__Work item__. Write all of the entries out again exactly, but not the images.

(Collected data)

=====

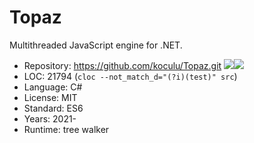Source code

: # Topaz

Multithreaded JavaScript engine for .NET.

* Repository: https://github.com/koculu/Topaz.git <img src="https://img.shields.io/github/stars/koculu/Topaz?label=&style=flat-square" /><img src="https://img.shields.io/github/last-commit/koculu/Topaz?label=&style=flat-square" />
* LOC:        21794 (`cloc --not_match_d="(?i)(test)" src`)
* Language:   C#
* License:    MIT
* Standard:   ES6
* Years:      2021-
* Runtime:    tree walker

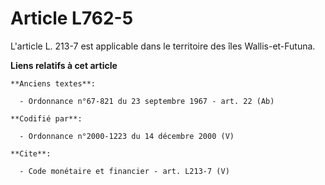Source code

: # Article L762-5

L'article L. 213-7 est applicable dans le territoire des îles Wallis-et-Futuna.

**Liens relatifs à cet article**

	**Anciens textes**:

	  - Ordonnance n°67-821 du 23 septembre 1967 - art. 22 (Ab)

	**Codifié par**:

	  - Ordonnance n°2000-1223 du 14 décembre 2000 (V)

	**Cite**:

	  - Code monétaire et financier - art. L213-7 (V)
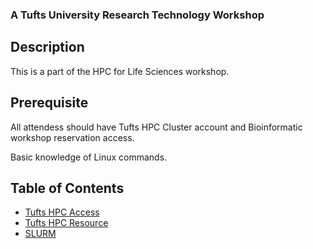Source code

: ### A Tufts University Research Technology Workshop

## Description
This is a part of the HPC for Life Sciences workshop.

## Prerequisite
All attendess should have Tufts HPC Cluster account and Bioinformatic workshop reservation access.

Basic knowledge of Linux commands.


## Table of Contents
- [Tufts HPC Access]()
- [Tufts HPC Resource]()
- [SLURM]()
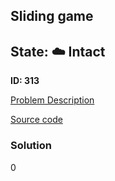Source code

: ## Sliding game

## State: :cloud: **Intact**

**ID: 313**

[Problem Description](https://projecteuler.net/problem=313)

[Source code](main.cpp)

### Solution
0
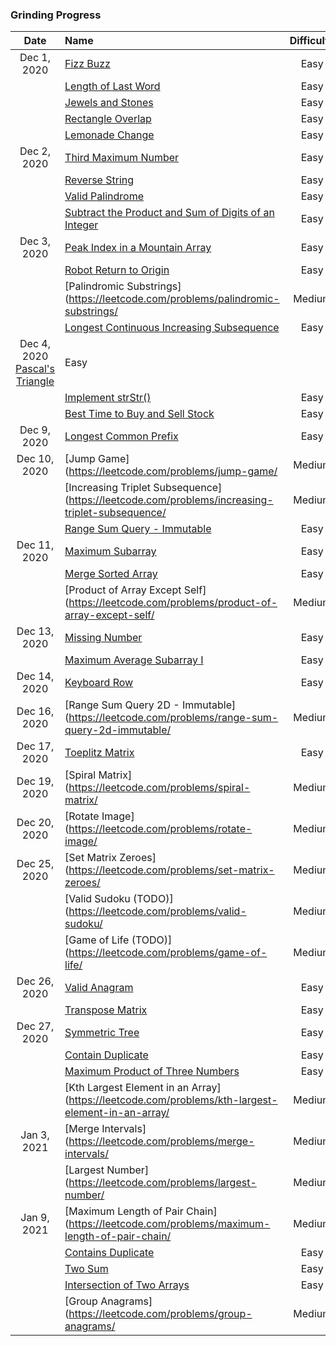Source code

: ### Grinding Progress

| Date | Name | Difficulty |
|:----:|:-----|:----------:|
| Dec 1, 2020 | [Fizz Buzz](https://leetcode.com/problems/fizz-buzz/) | Easy |
| | [Length of Last Word](https://leetcode.com/problems/length-of-last-word/) | Easy |
| | [Jewels and Stones](https://leetcode.com/problems/jewels-and-stones/) | Easy |
| | [Rectangle Overlap](https://leetcode.com/problems/rectangle-overlap/) | Easy |
| | [Lemonade Change](https://leetcode.com/problems/lemonade-change/) | Easy |
| Dec 2, 2020 | [Third Maximum Number](https://leetcode.com/problems/third-maximum-number/) | Easy |
| | [Reverse String](https://leetcode.com/problems/reverse-string/) | Easy |
| | [Valid Palindrome](https://leetcode.com/problems/valid-palindrome/) | Easy |
| | [Subtract the Product and Sum of Digits of an Integer](https://leetcode.com/problems/subtract-the-product-and-sum-of-digits-of-an-integer/) | Easy |
| Dec 3, 2020 | [Peak Index in a Mountain Array](https://leetcode.com/problems/peak-index-in-a-mountain-array/) | Easy |
| | [Robot Return to Origin](https://leetcode.com/problems/robot-return-to-origin/) | Easy |
| | [Palindromic Substrings](https://leetcode.com/problems/palindromic-substrings/ | Medium |
| | [Longest Continuous Increasing Subsequence](https://leetcode.com/problems/longest-continuous-increasing-subsequence/) | Easy |
| Dec 4, 2020 [Pascal's Triangle](https://leetcode.com/problems/pascals-triangle/) | Easy |
| | [Implement strStr()](https://leetcode.com/problems/implement-strstr/) | Easy |
| | [Best Time to Buy and Sell Stock](https://leetcode.com/problems/best-time-to-buy-and-sell-stock/) | Easy |
| Dec 9, 2020 | [Longest Common Prefix](https://leetcode.com/problems/longest-common-prefix/) | Easy |
| Dec 10, 2020 | [Jump Game](https://leetcode.com/problems/jump-game/ | Medium |
| | [Increasing Triplet Subsequence](https://leetcode.com/problems/increasing-triplet-subsequence/ | Medium |
| | [Range Sum Query - Immutable](https://leetcode.com/problems/range-sum-query-immutable/) | Easy |
| Dec 11, 2020 | [Maximum Subarray](https://leetcode.com/problems/jump-game/) | Easy |
| | [Merge Sorted Array](https://leetcode.com/problems/maximum-subarray/) | Easy |
| | [Product of Array Except Self](https://leetcode.com/problems/product-of-array-except-self/ | Medium |
| Dec 13, 2020 | [Missing Number](https://leetcode.com/problems/missing-number/) | Easy |
| | [Maximum Average Subarray I](https://leetcode.com/problems/maximum-average-subarray-i/) | Easy |
| Dec 14, 2020 | [Keyboard Row](https://leetcode.com/problems/keyboard-row/) | Easy |
| Dec 16, 2020 | [Range Sum Query 2D - Immutable](https://leetcode.com/problems/range-sum-query-2d-immutable/ | Medium |
| Dec 17, 2020 | [Toeplitz Matrix](https://leetcode.com/problems/toeplitz-matrix/) | Easy |
| Dec 19, 2020 | [Spiral Matrix](https://leetcode.com/problems/spiral-matrix/ | Medium |
| Dec 20, 2020 | [Rotate Image](https://leetcode.com/problems/rotate-image/ | Medium |
| Dec 25, 2020 | [Set Matrix Zeroes](https://leetcode.com/problems/set-matrix-zeroes/ | Medium |
| | [Valid Sudoku (TODO)](https://leetcode.com/problems/valid-sudoku/ | Medium |
| | [Game of Life (TODO)](https://leetcode.com/problems/game-of-life/ | Medium |
| Dec 26, 2020 | [Valid Anagram](https://leetcode.com/problems/valid-anagram/) | Easy |
| | [Transpose Matrix](https://leetcode.com/problems/transpose-matrix/) | Easy |
| Dec 27, 2020 | [Symmetric Tree](https://leetcode.com/problems/symmetric-tree/) | Easy |
| | [Contain Duplicate](https://leetcode.com/problems/contains-duplicate/) | Easy |
| | [Maximum Product of Three Numbers](https://leetcode.com/problems/maximum-product-of-three-numbers/) | Easy |
| | [Kth Largest Element in an Array](https://leetcode.com/problems/kth-largest-element-in-an-array/ | Medium |
| Jan 3, 2021 | [Merge Intervals](https://leetcode.com/problems/merge-intervals/ | Medium |
| | [Largest Number](https://leetcode.com/problems/largest-number/ | Medium |
| Jan 9, 2021 | [Maximum Length of Pair Chain](https://leetcode.com/problems/maximum-length-of-pair-chain/ | Medium |
| | [Contains Duplicate](https://leetcode.com/problems/contains-duplicate/) | Easy |
| | [Two Sum](https://leetcode.com/problems/two-sum/) | Easy |
| | [Intersection of Two Arrays](https://leetcode.com/problems/intersection-of-two-arrays/) | Easy |
| | [Group Anagrams](https://leetcode.com/problems/group-anagrams/ | Medium |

=====

__Reply to the exercise__.
Source code

: # Topaz

Multithreaded JavaScript engine for .NET.

* Repository: https://github.com/koculu/Topaz.git <img src="https://img.shields.io/github/stars/koculu/Topaz?label=&style=flat-square" /><img src="https://img.shields.io/github/last-commit/koculu/Topaz?label=&style=flat-square" />
* LOC:        21794 (`cloc --not_match_d="(?i)(test)" src`)
* Language:   C#
* License:    MIT
* Standard:   ES6
* Years:      2021-
* Runtime:    tree walker

Source code

: # Article L762-5

L'article L. 213-7 est applicable dans le territoire des îles Wallis-et-Futuna.

**Liens relatifs à cet article**

	**Anciens textes**:

	  - Ordonnance n°67-821 du 23 septembre 1967 - art. 22 (Ab)

	**Codifié par**:

	  - Ordonnance n°2000-1223 du 14 décembre 2000 (V)

	**Cite**:

	  - Code monétaire et financier - art. L213-7 (V)
Source code

: ### A Tufts University Research Technology Workshop

## Description
This is a part of the HPC for Life Sciences workshop.

## Prerequisite
All attendess should have Tufts HPC Cluster account and Bioinformatic workshop reservation access.

Basic knowledge of Linux commands.


## Table of Contents
- [Tufts HPC Access]()
- [Tufts HPC Resource]()
- [SLURM]()
Source code

: ## Sliding game

## State: :cloud: **Intact**

**ID: 313**

[Problem Description](https://projecteuler.net/problem=313)

[Source code](main.cpp)

### Solution
0
Source code

: ### Grinding Progress

| Date | Name | Difficulty |
|:----:|:-----|:----------:|
| Dec 1, 2020 | [Fizz Buzz](https://leetcode.com/problems/fizz-buzz/) | Easy |
| | [Length of Last Word](https://leetcode.com/problems/length-of-last-word/) | Easy |
| | [Jewels and Stones](https://leetcode.com/problems/jewels-and-stones/) | Easy |
| | [Rectangle Overlap](https://leetcode.com/problems/rectangle-overlap/) | Easy |
| | [Lemonade Change](https://leetcode.com/problems/lemonade-change/) | Easy |
| Dec 2, 2020 | [Third Maximum Number](https://leetcode.com/problems/third-maximum-number/) | Easy |
| | [Reverse String](https://leetcode.com/problems/reverse-string/) | Easy |
| | [Valid Palindrome](https://leetcode.com/problems/valid-palindrome/) | Easy |
| | [Subtract the Product and Sum of Digits of an Integer](https://leetcode.com/problems/subtract-the-product-and-sum-of-digits-of-an-integer/) | Easy |
| Dec 3, 2020 | [Peak Index in a Mountain Array](https://leetcode.com/problems/peak-index-in-a-mountain-array/) | Easy |
| | [Robot Return to Origin](https://leetcode.com/problems/robot-return-to-origin/) | Easy |
| | [Palindromic Substrings](https://leetcode.com/problems/palindromic-substrings/ | Medium |
| | [Longest Continuous Increasing Subsequence](https://leetcode.com/problems/longest-continuous-increasing-subsequence/) | Easy |
| Dec 4, 2020 [Pascal's Triangle](https://leetcode.com/problems/pascals-triangle/) | Easy |
| | [Implement strStr()](https://leetcode.com/problems/implement-strstr/) | Easy |
| | [Best Time to Buy and Sell Stock](https://leetcode.com/problems/best-time-to-buy-and-sell-stock/) | Easy |
| Dec 9, 2020 | [Longest Common Prefix](https://leetcode.com/problems/longest-common-prefix/) | Easy |
| Dec 10, 2020 | [Jump Game](https://leetcode.com/problems/jump-game/ | Medium |
| | [Increasing Triplet Subsequence](https://leetcode.com/problems/increasing-triplet-subsequence/ | Medium |
| | [Range Sum Query - Immutable](https://leetcode.com/problems/range-sum-query-immutable/) | Easy |
| Dec 11, 2020 | [Maximum Subarray](https://leetcode.com/problems/jump-game/) | Easy |
| | [Merge Sorted Array](https://leetcode.com/problems/maximum-subarray/) | Easy |
| | [Product of Array Except Self](https://leetcode.com/problems/product-of-array-except-self/ | Medium |
| Dec 13, 2020 | [Missing Number](https://leetcode.com/problems/missing-number/) | Easy |
| | [Maximum Average Subarray I](https://leetcode.com/problems/maximum-average-subarray-i/) | Easy |
| Dec 14, 2020 | [Keyboard Row](https://leetcode.com/problems/keyboard-row/) | Easy |
| Dec 16, 2020 | [Range Sum Query 2D - Immutable](https://leetcode.com/problems/range-sum-query-2d-immutable/ | Medium |
| Dec 17, 2020 | [Toeplitz Matrix](https://leetcode.com/problems/toeplitz-matrix/) | Easy |
| Dec 19, 2020 | [Spiral Matrix](https://leetcode.com/problems/spiral-matrix/ | Medium |
| Dec 20, 2020 | [Rotate Image](https://leetcode.com/problems/rotate-image/ | Medium |
| Dec 25, 2020 | [Set Matrix Zeroes](https://leetcode.com/problems/set-matrix-zeroes/ | Medium |
| | [Valid Sudoku (TODO)](https://leetcode.com/problems/valid-sudoku/ | Medium |
| | [Game of Life (TODO)](https://leetcode.com/problems/game-of-life/ | Medium |
| Dec 26, 2020 | [Valid Anagram](https://leetcode.com/problems/valid-anagram/) | Easy |
| | [Transpose Matrix](https://leetcode.com/problems/transpose-matrix/) | Easy |
| Dec 27, 2020 | [Symmetric Tree](https://leetcode.com/problems/symmetric-tree/) | Easy |
| | [Contain Duplicate](https://leetcode.com/problems/contains-duplicate/) | Easy |
| | [Maximum Product of Three Numbers](https://leetcode.com/problems/maximum-product-of-three-numbers/) | Easy |
| | [Kth Largest Element in an Array](https://leetcode.com/problems/kth-largest-element-in-an-array/ | Medium |
| Jan 3, 2021 | [Merge Intervals](https://leetcode.com/problems/merge-intervals/ | Medium |
| | [Largest Number](https://leetcode.com/problems/largest-number/ | Medium |
| Jan 9, 2021 | [Maximum Length of Pair Chain](https://leetcode.com/problems/maximum-length-of-pair-chain/ | Medium |
| | [Contains Duplicate](https://leetcode.com/problems/contains-duplicate/) | Easy |
| | [Two Sum](https://leetcode.com/problems/two-sum/) | Easy |
| | [Intersection of Two Arrays](https://leetcode.com/problems/intersection-of-two-arrays/) | Easy |
| | [Group Anagrams](https://leetcode.com/problems/group-anagrams/ | Medium |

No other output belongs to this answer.